О том, что было, не узнал никто...

А годы шли, а женщины смеялись,

Но так смеяться не умел никто...


Мне кажется, что посреди веселий

В любых организованных огнях

Я, как дурак, кружусь на каруселях,

Кружусь, кружусь на неживых конях!


А где-то ночь всё догорать не хочет,

Плывёт большая круглая луна,

И, запрокинув голову, хохочет,

До слёз хохочет девушка одна...

1961

Это чудесное стихотворение написано с тем же чувством, с каким Пушкин писал: “Я помню чудное мгновенье...” Никаких “выгребных ям”, никакого са­домазохистского “избиения женщины” в автомобиле, ничего низкого, тёмно­го, болезненно-похотливого в этом шедевре нет. Стихи подобной великой простоты есть и у Николая Рубцова:

Мы с тобой не играли в любовь,

Мы не знали такого искусства,

Просто мы у поленницы дров

Целовались от странного чувства.

Такими стихами-воспоминаниями можно врачевать свою душу.


Глава одиннадцатая

“НЕ ПРОБИЛСЯ Я, А РАЗБИЛСЯ”


Осенью 1959 года то ли на берегу Ангары, то ли в котловане Братской ГЭС я познакомился с молодым поэтом Анатолием Передреевым, который и рас­сказал мне о Борисе Абрамовиче Слуцком. Передреев, оказывается, приехал в Братск по “направлению Слуцкого”. Слуцкий послал своей комиссарской волей молодого провинциального поэта, навестившего его в Москве, на стройку коммунизма — “делать биографию”, “изучать жизнь”...

Возвратившись из Сибири в Москву, я стал звонить нескольким поэтам, имена которых для меня что-то значили, — я искал поддержки на первых по­рах в новой, ещё не ведомой для меня литературной жизни.

Позвонил Василию Фёдорову: звонит, мол, молодой поэт, приехал из Сибири, хочу показать стихи... В ответ слышу: “Простите, молодой человек, сейчас нет времени, уезжаю на родину в Марьевку, позвоните месяца через два...”

Стою у телефонной будки на улице Горького, копаюсь в справочнике фа­милий, звоню Льву Ивановичу Ошанину...

— Да, Станислав, да, понимаю, но я через неделю уезжаю в туристиче­скую поездку в Венгрию с женой. Давайте встретимся через месяц...

Вспоминаю о телефоне Слуцкого... “Молодой поэт? Сколько вам? Двад­цать шесть? Немало. Откуда? Из Сибири? Что? От Передреева? Ну, как он там? Стихи пишет? Встретиться со мной? Хорошо! Где вы находитесь? Центральный телеграф знаете? Через час под часами на Центральном телеграфе...”

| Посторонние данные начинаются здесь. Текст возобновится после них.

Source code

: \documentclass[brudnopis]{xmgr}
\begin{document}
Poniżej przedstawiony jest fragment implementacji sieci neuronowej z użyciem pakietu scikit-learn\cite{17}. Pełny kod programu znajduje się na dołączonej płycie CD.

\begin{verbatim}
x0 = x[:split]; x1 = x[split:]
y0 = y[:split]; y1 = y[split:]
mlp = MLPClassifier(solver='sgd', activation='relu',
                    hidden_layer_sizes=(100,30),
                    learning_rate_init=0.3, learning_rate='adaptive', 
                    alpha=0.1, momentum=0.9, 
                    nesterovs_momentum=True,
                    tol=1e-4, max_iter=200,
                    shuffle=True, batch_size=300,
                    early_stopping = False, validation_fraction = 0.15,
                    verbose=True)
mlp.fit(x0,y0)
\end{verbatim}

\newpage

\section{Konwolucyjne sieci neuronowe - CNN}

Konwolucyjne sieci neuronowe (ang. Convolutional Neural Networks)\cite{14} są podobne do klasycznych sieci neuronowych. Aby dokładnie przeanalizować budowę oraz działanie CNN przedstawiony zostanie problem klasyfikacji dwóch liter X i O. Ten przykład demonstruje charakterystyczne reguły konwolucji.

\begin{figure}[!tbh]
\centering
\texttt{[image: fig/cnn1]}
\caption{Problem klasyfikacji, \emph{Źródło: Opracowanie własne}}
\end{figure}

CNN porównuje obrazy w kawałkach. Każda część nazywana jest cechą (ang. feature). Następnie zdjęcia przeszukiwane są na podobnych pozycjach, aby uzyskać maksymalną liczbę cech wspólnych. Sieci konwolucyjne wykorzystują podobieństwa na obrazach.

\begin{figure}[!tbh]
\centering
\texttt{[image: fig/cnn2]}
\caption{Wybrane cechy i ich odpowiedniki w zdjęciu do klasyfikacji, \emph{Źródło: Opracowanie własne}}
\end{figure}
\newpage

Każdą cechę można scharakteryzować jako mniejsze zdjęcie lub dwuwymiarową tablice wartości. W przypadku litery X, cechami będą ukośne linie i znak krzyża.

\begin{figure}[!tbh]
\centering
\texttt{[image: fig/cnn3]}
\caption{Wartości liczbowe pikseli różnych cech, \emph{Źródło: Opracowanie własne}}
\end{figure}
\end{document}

Когда мы встретились возле телеграфа со Слуцким, ему было уже сорок лет. У него только что вышла в издательстве “Молодая гвардия” первая в его жизни книга стихотворений “Время”. У меня через несколько месяцев после нашей встречи вышел в родной Калуге тоже первый стихотворный сборник “Землепроходцы”. Так что хронологически мы оба были “шестидесятниками”, но я понял это лишь много лет спустя. А в ту первую встречу Слуцкий сразу же взял быка за рога. Тут же сводил меня в писательскую книжную лавку, где по­знакомил с Евгением Винокуровым, по дороге рассказав о литературной жиз­ни в Москве, определяя, кто есть кто и кто чего стоит. Из лавки писателей мы в этот же день строевым шагом дошли до журнала “Знамя” в проезде Стани­славского, где Борис Абрамович собрал нескольких сотрудников, — главреда Кожевникова, его замов Сучкова, Скорино, — и твёрдым голосом, не допус­кающим возражений, приказал мне: “Читайте стихи!”

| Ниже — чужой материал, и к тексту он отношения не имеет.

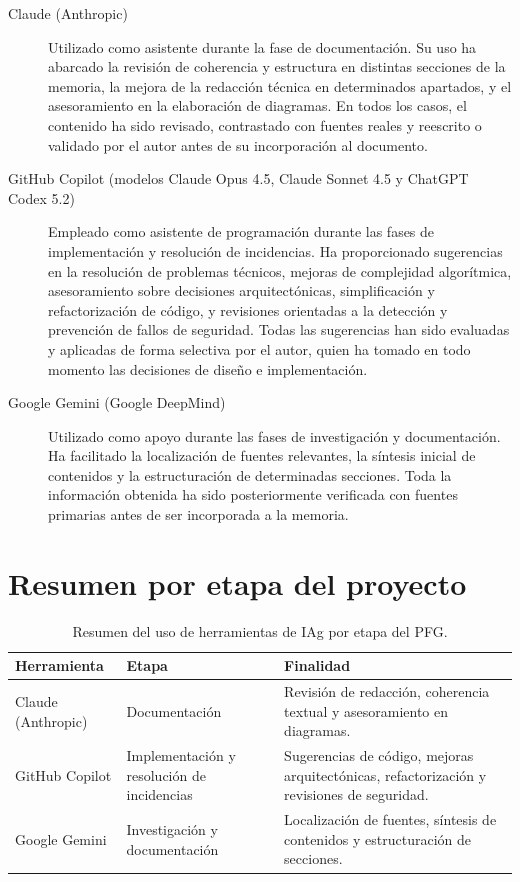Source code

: \documentclass{memoriaPFC}
\begin{document}
\begin{description}

  \item[Claude (Anthropic)] Utilizado como asistente durante la fase de documentación.
  Su uso ha abarcado la revisión de coherencia y estructura en distintas secciones de la
  memoria, la mejora de la redacción técnica en determinados apartados, y el asesoramiento
  en la elaboración de diagramas. En todos los casos, el contenido ha sido revisado,
  contrastado con fuentes reales y reescrito o validado por el autor antes de su
  incorporación al documento.

  \item[GitHub Copilot (modelos Claude Opus 4.5, Claude Sonnet 4.5 y ChatGPT Codex 5.2)]
  Empleado como asistente de programación durante las fases de implementación y resolución
  de incidencias. Ha proporcionado sugerencias en la resolución de problemas técnicos,
  mejoras de complejidad algorítmica, asesoramiento sobre decisiones arquitectónicas,
  simplificación y refactorización de código, y revisiones orientadas a la detección y
  prevención de fallos de seguridad. Todas las sugerencias han sido evaluadas y aplicadas
  de forma selectiva por el autor, quien ha tomado en todo momento las decisiones de diseño
  e implementación.

  \item[Google Gemini (Google DeepMind)] Utilizado como apoyo durante las fases de
  investigación y documentación. Ha facilitado la localización de fuentes relevantes,
  la síntesis inicial de contenidos y la estructuración de determinadas secciones.
  Toda la información obtenida ha sido posteriormente verificada con fuentes primarias
  antes de ser incorporada a la memoria.
  
\end{description}

\section*{Resumen por etapa del proyecto}

\begin{table}[H]
\centering
\begin{tabular}{p{3.5cm} p{3.5cm} p{6cm}}
\toprule
\textbf{Herramienta} & \textbf{Etapa} & \textbf{Finalidad} \\
\midrule
Claude (Anthropic)
  & Documentación
  & Revisión de redacción, coherencia textual y asesoramiento en diagramas. \\
\addlinespace
GitHub Copilot
  & Implementación y resolución de incidencias
  & Sugerencias de código, mejoras arquitectónicas, refactorización y revisiones de seguridad. \\
\addlinespace
Google Gemini
  & Investigación y documentación
  & Localización de fuentes, síntesis de contenidos y estructuración de secciones. \\
\bottomrule
\end{tabular}
\caption{Resumen del uso de herramientas de IAg por etapa del PFG.}
\label{tab:uso-ia}
\end{table}
\end{document}
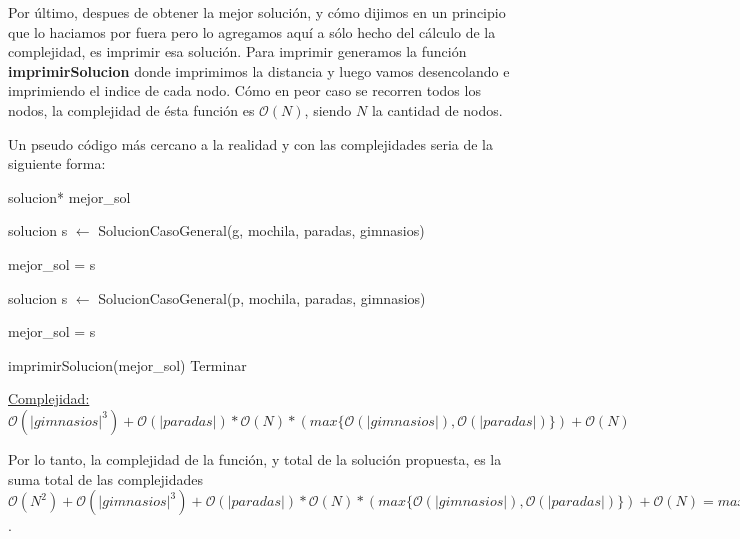 Por último, despues de obtener la mejor solución, y cómo dijimos en un principio que lo haciamos por fuera pero lo agregamos aquí a sólo hecho del cálculo de la complejidad, es imprimir esa solución. Para imprimir generamos la función \textbf{imprimirSolucion} donde imprimimos la distancia y luego vamos desencolando e imprimiendo el indice de cada nodo. Cómo en peor caso se recorren todos los nodos, la complejidad de ésta función es $\mathcal{O}(N)$, siendo $N$ la cantidad de nodos.

Un pseudo código más cercano a la realidad y con las complejidades seria de la siguiente forma:

\begin{algorithm}[H]
\label{}
\begin{algorithmic}[]

\State solucion* mejor\_sol 

 

	 

		\State solucion s $\leftarrow$ SolucionCasoGeneral(g, mochila, paradas, gimnasios) 

		 
			\State mejor\_sol = s 
		\EndIf
	
	\EndFor

\Else

	 

		\State solucion s $\leftarrow$ SolucionCasoGeneral(p, mochila, paradas, gimnasios) 

		 
			\State mejor\_sol = s 
		\EndIf

	\EndFor


\EndIf

\State imprimirSolucion(mejor\_sol) 
\State Terminar

\medskip
\Statex \underline{Complejidad: $\mathcal{O}(|gimnasios|^3) + \mathcal{O}(|paradas|) * \mathcal{O}(N) * (max\{\mathcal{O}(|gimnasios|), \mathcal{O}(|paradas|)\}) + \mathcal{O}(N)$}
\end{algorithmic}
\end{algorithm}

Por lo tanto, la complejidad de la función, y total de la solución propuesta, es la suma total de las complejidades $\mathcal{O}(N^2) + \mathcal{O}(|gimnasios|^3) + \mathcal{O}(|paradas|) * \mathcal{O}(N) * (max\{\mathcal{O}(|gimnasios|), \mathcal{O}(|paradas|)\}) + \mathcal{O}(N) = max\{\mathcal{O}(N^2), \mathcal{O}(|gimnasios|^3), \mathcal{O}(|paradas|) * \mathcal{O}(N) * (max\{\mathcal{O}(|gimnasios|), \mathcal{O}(|paradas|)\})\}$.





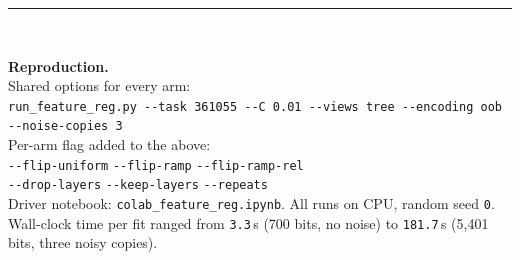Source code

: \documentclass[11pt,a4paper]{article}
\newcommand{\num}[1]{\texttt{#1}}
\begin{document}
\vfill
\noindent\rule{\textwidth}{0.4pt}\\
\begin{flushleft}\footnotesize
\textbf{Reproduction.}\\
Shared options for every arm:\\
\texttt{run\_feature\_reg.py -{}-task 361055 -{}-C 0.01 -{}-views tree -{}-encoding oob -{}-noise-copies 3}\\[2pt]
Per-arm flag added to the above:\\
\texttt{-{}-flip-uniform} \quad \texttt{-{}-flip-ramp} \quad \texttt{-{}-flip-ramp-rel}\\
\texttt{-{}-drop-layers} \quad \texttt{-{}-keep-layers} \quad \texttt{-{}-repeats}\\[2pt]
Driver notebook: \texttt{colab\_feature\_reg.ipynb}. All runs on CPU, random
seed \num{0}. Wall-clock time per fit ranged from \num{3.3}\,s (700 bits, no
noise) to \num{181.7}\,s (5{,}401 bits, three noisy copies).
\end{flushleft}
\end{document}
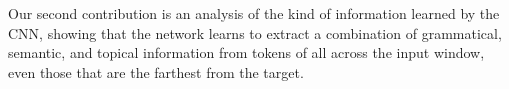 Our second contribution is an analysis of the kind of information
learned by the CNN, showing that the network learns to extract a
combination of grammatical, semantic, and topical information from
tokens of all across the input window, even those that are the
farthest from the target.



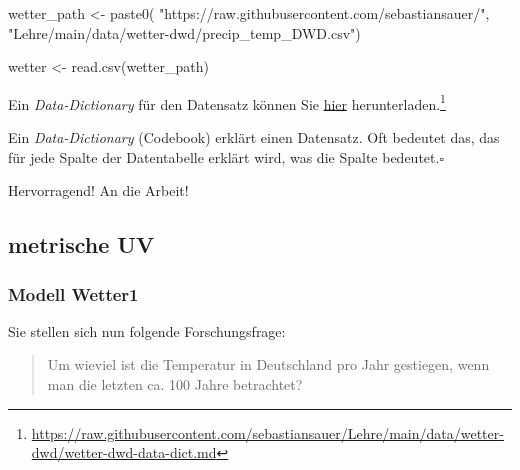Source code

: \documentclass[
  letterpaper,
]{scrbook}
\newenvironment{Shaded}{\begin{snugshade}}{\end{snugshade}}
\newcommand{\FunctionTok}[1]{\textcolor[rgb]{0.28,0.35,0.67}{#1}}
\newcommand{\NormalTok}[1]{\textcolor[rgb]{0.00,0.23,0.31}{#1}}
\newcommand{\OtherTok}[1]{\textcolor[rgb]{0.00,0.23,0.31}{#1}}
\newcommand{\StringTok}[1]{\textcolor[rgb]{0.13,0.47,0.30}{#1}}
\theoremstyle{definition}
\theoremstyle{definition}
\theoremstyle{definition}
\theoremstyle{remark}
\begin{document}
\begin{Shaded}
\begin{Highlighting}[]
\NormalTok{wetter\_path }\OtherTok{\textless{}{-}} \FunctionTok{paste0}\NormalTok{(}
  \StringTok{"https://raw.githubusercontent.com/sebastiansauer/"}\NormalTok{,}
  \StringTok{"Lehre/main/data/wetter{-}dwd/precip\_temp\_DWD.csv"}\NormalTok{)}

\NormalTok{wetter }\OtherTok{\textless{}{-}} \FunctionTok{read.csv}\NormalTok{(wetter\_path)}
\end{Highlighting}
\end{Shaded}

Ein \emph{Data-Dictionary} für den Datensatz können Sie
\href{https://raw.githubusercontent.com/sebastiansauer/Lehre/main/data/wetter-dwd/wetter-dwd-data-dict.md}{hier}
herunterladen.\footnote{\url{https://raw.githubusercontent.com/sebastiansauer/Lehre/main/data/wetter-dwd/wetter-dwd-data-dict.md}}

\begin{tcolorbox}[enhanced jigsaw, left=2mm, toptitle=1mm, toprule=.15mm, rightrule=.15mm, leftrule=.75mm, breakable, colbacktitle=quarto-callout-note-color!10!white, colback=white, coltitle=black, bottomtitle=1mm, opacityback=0, title=\textcolor{quarto-callout-note-color}{\faInfo}\hspace{0.5em}{Hinweis}, colframe=quarto-callout-note-color-frame, arc=.35mm, opacitybacktitle=0.6, bottomrule=.15mm, titlerule=0mm]

Ein \emph{Data-Dictionary} (Codebook) erklärt einen Datensatz. Oft
bedeutet das, das für jede Spalte der Datentabelle erklärt wird, was die
Spalte bedeutet.\(\square\)

\end{tcolorbox}

Hervorragend! An die Arbeit!

\subsection{metrische UV}\label{metrische-uv}

\subsubsection{Modell Wetter1}\label{modell-wetter1}

Sie stellen sich nun folgende Forschungsfrage:

\begin{quote}
{} Um wieviel ist die Temperatur in Deutschland pro Jahr
gestiegen, wenn man die letzten ca. 100 Jahre betrachtet?
\end{quote}
\end{document}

Тут же мы договорились, что в “Знамени” в очередном номере стихи бу­дут напечатаны, и я выходил из редакции уже не провинциальным, а москов­ским поэтом...

Слуцкий сразу взялся за моё образование и для начала стал таскать ме­ня по мастерским “широко известных в узких кругах” скульпторов и художни­ков. Сначала мы навестили модную в те времена мастерскую Силиса, Сидура и Лемпорта. Борис Абрамович, как опытный искусствовед, по-хозяйски водил меня по просторной подвальной мастерской где-то возле церкви Нико­лы в Хамовниках, объяснял смысл скульптурного дела, поглаживал гипсовые и мраморные головы, остановился возле своей головы из серого гранита, лу­каво поглядел на меня, пошевелил усами, довольный моим удивлением.

Потом мы были с ним где-то на Сретенке в мастерской ещё молодого тог­да Эрнста Неизвестного, заставленной до предела головами, ногами, рука­ми, туловищами... Всё это было крупным, грубым, гипертрофированным и не произвело на меня никакого художественного впечатления, но Слуцкий всё равно был доволен.

— Это, Станислав, новое искусство! Ему принадлежит будущее, хотя в творчестве Неизвестного слишком много литературщины!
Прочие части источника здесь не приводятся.